Bureau of Land Management concludes the Triple B Complex wild horse gather
ELY, Nev. – The Bureau of Land Management concluded a wild horse gather on February 23 within the overpopulated Triple B Complex in Eastern Nevada. The BLM removed 1,294 wild horses. Twenty-eight mares were treated with PZP and released, along with 28 studs, back to the range. Additionally, 3 mares and foals were released, for a total of 62.
The helicopter-conducted gather took place within the Triple B Complex which is located in both the BLM Ely and Elko Districts and consists of the Triple B HMA (Ely), Maverick Medicine HMA (Elko), Antelope Valley HMA west of U.S. Highway 93 (Elko), and Cherry Springs Wild Horse Territory (Elko). In addition, wild horses were removed from areas outside of those HMAs where they had moved in search of food and water and created a public safety hazard by traveling regularly across Jiggs Road.
The purpose of the operation was to prevent undue or unnecessary degradation of the public lands associated with excess wild horses, and to restore a thriving natural ecological balance and multiple-use relationship on public lands, consistent with the provisions of Section 1333(b) of the 1971 Wild Free-Roaming Horses and Burros Act (WFRHBA). The BLM strives to be a good neighbor in the communities we serve, ensuring public safety is not at risk due to the overpopulation of wild horses and providing opportunities for economic growth with space for traditional uses.
The majority of the horses identified for removal were transported to the Palomino Valley Wild Horse and Burro Adoption Center in Reno, Nevada where they were checked by a veterinarian and are being readied for the BLM’s wild horse and burro adoption program. In addition, approximately 324 wild horses were transported to the Litchfield Wild Horse and Burro Corrals, located in Susanville, California. For information on how to adopt a wild horse, visit www.blm.gov/whb.
The BLM’s priority is to conduct safe, efficient, and successful wild horse gather operations while ensuring humane care and treatment of all animals gathered. The BLM and its contractors used the best available science and handling practices for wild horses while meeting the overall gather goals and objectives in accordance with current BLM policy, standard operating procedures, and contract requirements.
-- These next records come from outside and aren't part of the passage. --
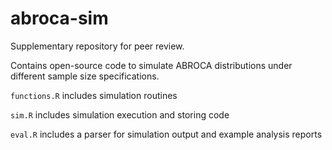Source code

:# abroca-sim

Supplementary repository for peer review.

Contains open-source code to simulate ABROCA distributions under different sample size specifications.

`functions.R` includes simulation routines

`sim.R` includes simulation execution and storing code

`eval.R` includes a parser for simulation output and example analysis reports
The gather was conducted under the DOI-BLM-NV-E030-2017-0010-EA Antelope and Triple B Complexes Gather Plan Environmental Assessment decision signed on December 21, 2017. The decision record and determination of National Environmental Policy Act adequacy can be accessed at the national NEPA register at www.goo.gl/HQJ73h.
The BLM manages more than 245 million acres of public land located primarily in the 11 Western states and Alaska. The BLM also administers 700 million acres of sub-surface mineral estate throughout the nation. In fiscal year 2018, the diverse activities authorized on BLM-managed lands generated $105 billion in economic output across the country. This economic activity supported 471,000 jobs and contributed substantial revenue to the U.S. Treasury and state governments, mostly through royalties on minerals.